* TRY IT
Your result will be the set of lines with "void", copied from the material below.

* EXERCISE INPUT

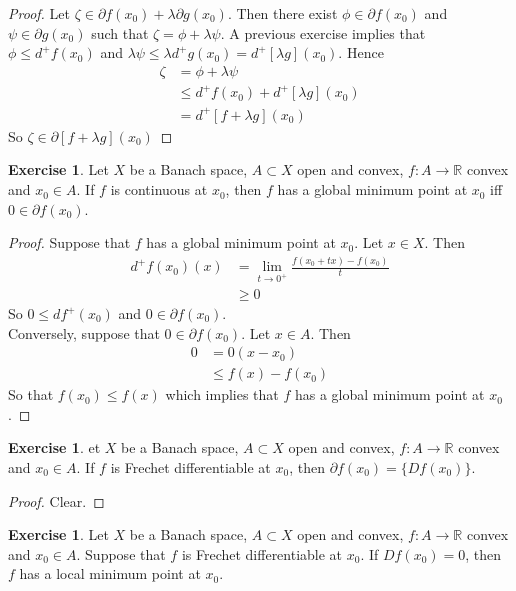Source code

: \documentclass[12pt]{amsart}
\theoremstyle{definition}
\newtheorem{ex}[definition]{Exercise}
\newcommand{\lam}{\lambda}
\newcommand{\R}{\mathbb{R}}
\newcommand{\p}{\partial}
\newcommand{\lex}[1]{\label{ex:#1}}
\begin{document}
	\begin{proof}
	Let $\zeta \in \p f(x_0) + \lam \p g(x_0)$. Then there exist $\phi \in \p f(x_0)$ and $\psi \in \p g(x_0)$ such that $\zeta = \phi + \lam \psi$. A previous exercise implies that $\phi \leq d^+f(x_0)$ and $\lam \psi \leq \lam d^+g(x_0) = d^+[\lam g](x_0)$. Hence 
	\begin{align*}
	\zeta
	&= \phi + \lam \psi \\
	&\leq d^+f(x_0) + d^+[\lam g](x_0) \\
	&= d^+[f + \lam g](x_0)
	\end{align*}
	So $\zeta \in \p [f+\lam g](x_0)$
	\end{proof}
	
	\begin{ex} \lex{}
	Let $X$ be a Banach space, $A \subset X$ open and convex, $f:A \rightarrow \R$ convex and $x_0 \in A$. If $f$ is continuous at $x_0$, then $f$ has a global minimum point at $x_0$ iff $0 \in \p f(x_0)$.
	\end{ex}
	
	\begin{proof}
	Suppose that $f$ has a global minimum point at $x_0$. Let $x \in X$. Then 
	\begin{align*}
	d^+f(x_0)(x) 
	&= \lim_{t \rightarrow 0^+} \frac{f(x_0 + tx) - f(x_0)}{t} \\
	& \geq 0
	\end{align*}
	So $0 \leq df^+(x_0)$ and $0 \in \p f(x_0)$.\\
	Conversely, suppose that $0 \in \p f(x_0)$. Let $x \in A$. Then 
	\begin{align*}
	0
	& = 0(x - x_0) \\
	& \leq f(x) - f(x_0)
	\end{align*}
	So that $f(x_0) \leq f(x)$ which implies that $f$ has a global minimum point at $x_0$.
	\end{proof}
	
	\begin{ex}
	et $X$ be a Banach space, $A \subset X$ open and convex, $f:A \rightarrow \R$ convex and $x_0 \in A$. If $f$ is Frechet differentiable at $x_0$, then $\p f(x_0) = \{Df(x_0)\}$. 
	\end{ex}	
	
	\begin{proof}
	Clear.
	\end{proof}
	
	\begin{ex}
	Let $X$ be a Banach space, $A \subset X$ open and convex, $f:A \rightarrow \R$ convex and $x_0 \in A$. Suppose that $f$ is Frechet differentiable at $x_0$. If $Df(x_0) = 0$, then $f$ has a local minimum point at $x_0$. 
	\end{ex}
	
\end{document}
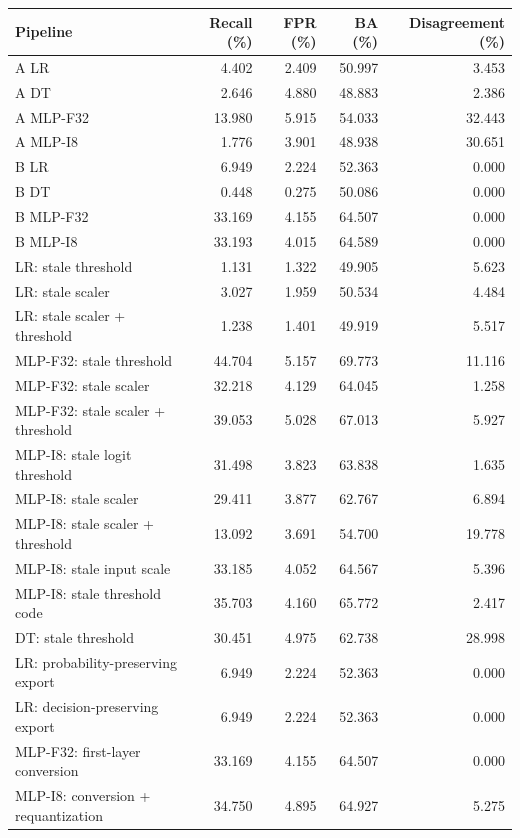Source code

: \begin{tabular}{lrrrr}
\toprule
Pipeline & Recall (\%) & FPR (\%) & BA (\%) & Disagreement (\%) \\
\midrule
A LR & 4.402 & 2.409 & 50.997 & 3.453 \\
A DT & 2.646 & 4.880 & 48.883 & 2.386 \\
A MLP-F32 & 13.980 & 5.915 & 54.033 & 32.443 \\
A MLP-I8 & 1.776 & 3.901 & 48.938 & 30.651 \\
\midrule
B LR & 6.949 & 2.224 & 52.363 & 0.000 \\
B DT & 0.448 & 0.275 & 50.086 & 0.000 \\
B MLP-F32 & 33.169 & 4.155 & 64.507 & 0.000 \\
B MLP-I8 & 33.193 & 4.015 & 64.589 & 0.000 \\
\midrule
LR: stale threshold & 1.131 & 1.322 & 49.905 & 5.623 \\
LR: stale scaler & 3.027 & 1.959 & 50.534 & 4.484 \\
LR: stale scaler + threshold & 1.238 & 1.401 & 49.919 & 5.517 \\
MLP-F32: stale threshold & 44.704 & 5.157 & 69.773 & 11.116 \\
MLP-F32: stale scaler & 32.218 & 4.129 & 64.045 & 1.258 \\
MLP-F32: stale scaler + threshold & 39.053 & 5.028 & 67.013 & 5.927 \\
MLP-I8: stale logit threshold & 31.498 & 3.823 & 63.838 & 1.635 \\
MLP-I8: stale scaler & 29.411 & 3.877 & 62.767 & 6.894 \\
MLP-I8: stale scaler + threshold & 13.092 & 3.691 & 54.700 & 19.778 \\
MLP-I8: stale input scale & 33.185 & 4.052 & 64.567 & 5.396 \\
MLP-I8: stale threshold code & 35.703 & 4.160 & 65.772 & 2.417 \\
DT: stale threshold & 30.451 & 4.975 & 62.738 & 28.998 \\
\midrule
LR: probability-preserving export & 6.949 & 2.224 & 52.363 & 0.000 \\
LR: decision-preserving export & 6.949 & 2.224 & 52.363 & 0.000 \\
MLP-F32: first-layer conversion & 33.169 & 4.155 & 64.507 & 0.000 \\
MLP-I8: conversion + requantization & 34.750 & 4.895 & 64.927 & 5.275 \\
\bottomrule
\end{tabular}

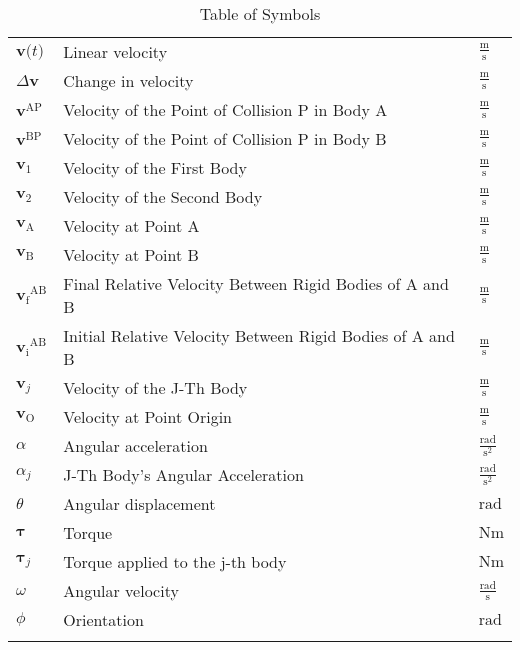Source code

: \documentclass[12pt]{article}
\begin{document}
\begin{longtabu}{l X[l] l}
\\
$\symbf{v}\text{(}t\text{)}$ & Linear velocity & $\frac{\text{m}}{\text{s}}$
\\
$Δ\symbf{v}$ & Change in velocity & $\frac{\text{m}}{\text{s}}$
\\
${\symbf{v}^{\text{A}\text{P}}}$ & Velocity of the Point of Collision P in Body A & $\frac{\text{m}}{\text{s}}$
\\
${\symbf{v}^{\text{B}\text{P}}}$ & Velocity of the Point of Collision P in Body B & $\frac{\text{m}}{\text{s}}$
\\
${\symbf{v}_{1}}$ & Velocity of the First Body & $\frac{\text{m}}{\text{s}}$
\\
${\symbf{v}_{2}}$ & Velocity of the Second Body & $\frac{\text{m}}{\text{s}}$
\\
${\symbf{v}_{\text{A}}}$ & Velocity at Point A & $\frac{\text{m}}{\text{s}}$
\\
${\symbf{v}_{\text{B}}}$ & Velocity at Point B & $\frac{\text{m}}{\text{s}}$
\\
${{\symbf{v}_{\text{f}}}^{\text{A}\text{B}}}$ & Final Relative Velocity Between Rigid Bodies of A and B & $\frac{\text{m}}{\text{s}}$
\\
${{\symbf{v}_{\text{i}}}^{\text{A}\text{B}}}$ & Initial Relative Velocity Between Rigid Bodies of A and B & $\frac{\text{m}}{\text{s}}$
\\
${\symbf{v}_{j}}$ & Velocity of the J-Th Body & $\frac{\text{m}}{\text{s}}$
\\
${\symbf{v}_{\text{O}}}$ & Velocity at Point Origin & $\frac{\text{m}}{\text{s}}$
\\
$α$ & Angular acceleration & $\frac{\text{rad}}{\text{s}^{2}}$
\\
${α_{j}}$ & J-Th Body's Angular Acceleration & $\frac{\text{rad}}{\text{s}^{2}}$
\\
$θ$ & Angular displacement & ${\text{rad}}$
\\
$\symbf{τ}$ & Torque & $\text{N}\text{m}$
\\
${\symbf{τ}_{j}}$ & Torque applied to the j-th body & $\text{N}\text{m}$
\\
$ω$ & Angular velocity & $\frac{\text{rad}}{\text{s}}$
\\
$ϕ$ & Orientation & ${\text{rad}}$
\\
\bottomrule
\caption{Table of Symbols}
\label{Table:ToS}
\end{longtabu}
\end{document}
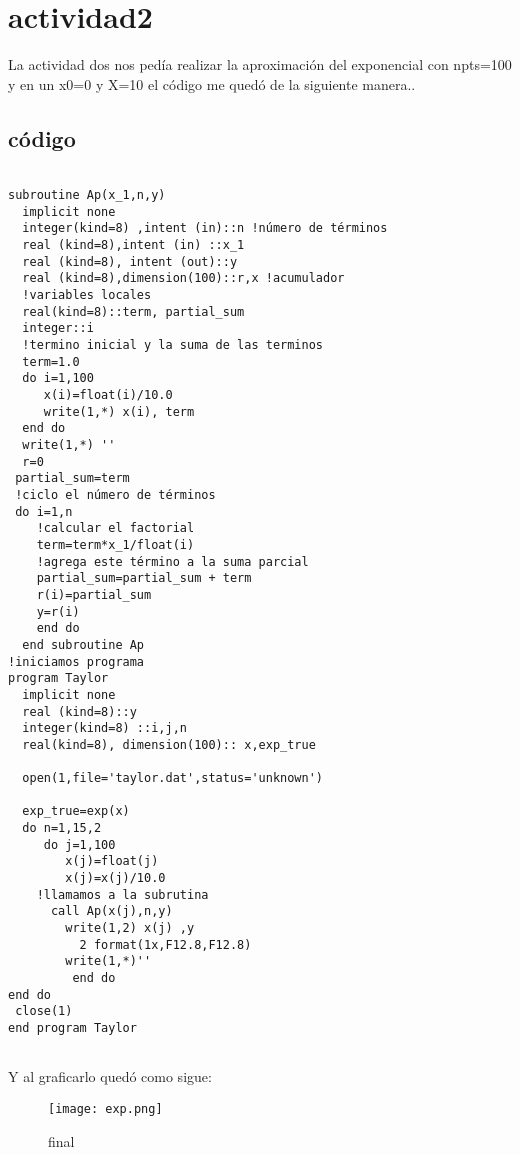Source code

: \documentclass{article}
\begin{document}
\section{actividad2}
La actividad dos nos pedía realizar la aproximación del exponencial con npts=100 y en un x0=0 y X=10 el código me quedó de la siguiente manera..
\subsection{código}
\begin{verbatim}

subroutine Ap(x_1,n,y)
  implicit none
  integer(kind=8) ,intent (in)::n !número de términos
  real (kind=8),intent (in) ::x_1
  real (kind=8), intent (out)::y
  real (kind=8),dimension(100)::r,x !acumulador
  !variables locales
  real(kind=8)::term, partial_sum
  integer::i
  !termino inicial y la suma de las terminos
  term=1.0
  do i=1,100
     x(i)=float(i)/10.0
     write(1,*) x(i), term
  end do
  write(1,*) ''
  r=0
 partial_sum=term
 !ciclo el número de términos
 do i=1,n
    !calcular el factorial
    term=term*x_1/float(i)
    !agrega este término a la suma parcial
    partial_sum=partial_sum + term
    r(i)=partial_sum
    y=r(i)
    end do
  end subroutine Ap
!iniciamos programa  
program Taylor
  implicit none
  real (kind=8)::y
  integer(kind=8) ::i,j,n
  real(kind=8), dimension(100):: x,exp_true
  
  open(1,file='taylor.dat',status='unknown')
  
  exp_true=exp(x)
  do n=1,15,2
     do j=1,100
        x(j)=float(j)
        x(j)=x(j)/10.0
    !llamamos a la subrutina
      call Ap(x(j),n,y)
        write(1,2) x(j) ,y
          2 format(1x,F12.8,F12.8) 
        write(1,*)''
         end do
end do
 close(1)
end program Taylor
  
\end{verbatim}
Y al graficarlo quedó como sigue:
\begin{figure}[h!]
  \texttt{[image: exp.png]}
  \caption{final}
  \label{fig:boat1}
  \end{figure}
\end{document}

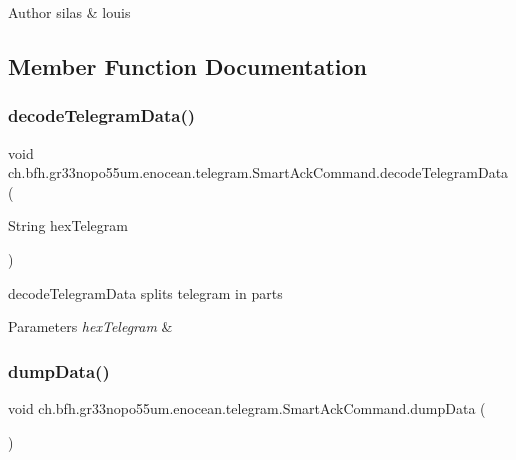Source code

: \begin{DoxyAuthor}{Author}
silas \& louis 
\end{DoxyAuthor}


\subsection{Member Function Documentation}
\hypertarget{classch_1_1bfh_1_1gr33nopo55um_1_1enocean_1_1telegram_1_1_smart_ack_command_a09d57332bda75a1af7f352b8af15620a}{}\label{classch_1_1bfh_1_1gr33nopo55um_1_1enocean_1_1telegram_1_1_smart_ack_command_a09d57332bda75a1af7f352b8af15620a} 
\subsubsection{\texorpdfstring{decode\+Telegram\+Data()}{decodeTelegramData()}}
{\footnotesize\ttfamily void ch.\+bfh.\+gr33nopo55um.\+enocean.\+telegram.\+Smart\+Ack\+Command.\+decode\+Telegram\+Data (\begin{DoxyParamCaption}\item[{String}]{hex\+Telegram }\end{DoxyParamCaption})}

decode\+Telegram\+Data splits telegram in parts


\begin{DoxyParams}{Parameters}
{\em hex\+Telegram} & \\
\hline
\end{DoxyParams}
\hypertarget{classch_1_1bfh_1_1gr33nopo55um_1_1enocean_1_1telegram_1_1_smart_ack_command_ad9c443c462ce590c1f8c1fb81b30f9ec}{}\label{classch_1_1bfh_1_1gr33nopo55um_1_1enocean_1_1telegram_1_1_smart_ack_command_ad9c443c462ce590c1f8c1fb81b30f9ec} 
\subsubsection{\texorpdfstring{dump\+Data()}{dumpData()}}
{\footnotesize\ttfamily void ch.\+bfh.\+gr33nopo55um.\+enocean.\+telegram.\+Smart\+Ack\+Command.\+dump\+Data (\begin{DoxyParamCaption}{ }\end{DoxyParamCaption})}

* WRITTEN ANSWER
{\footnotesize\ttfamily void ch.\+bfh.\+gr33nopo55um.\+enocean.\+telegram.\+Smart\+Ack\+Command.\+decode\+Telegram\+Data (\begin{DoxyParamCaption}\item[{String}]{hex\+Telegram }\end{DoxyParamCaption})}
{\footnotesize\ttfamily void ch.\+bfh.\+gr33nopo55um.\+enocean.\+telegram.\+Smart\+Ack\+Command.\+dump\+Data (\begin{DoxyParamCaption}{ }\end{DoxyParamCaption})}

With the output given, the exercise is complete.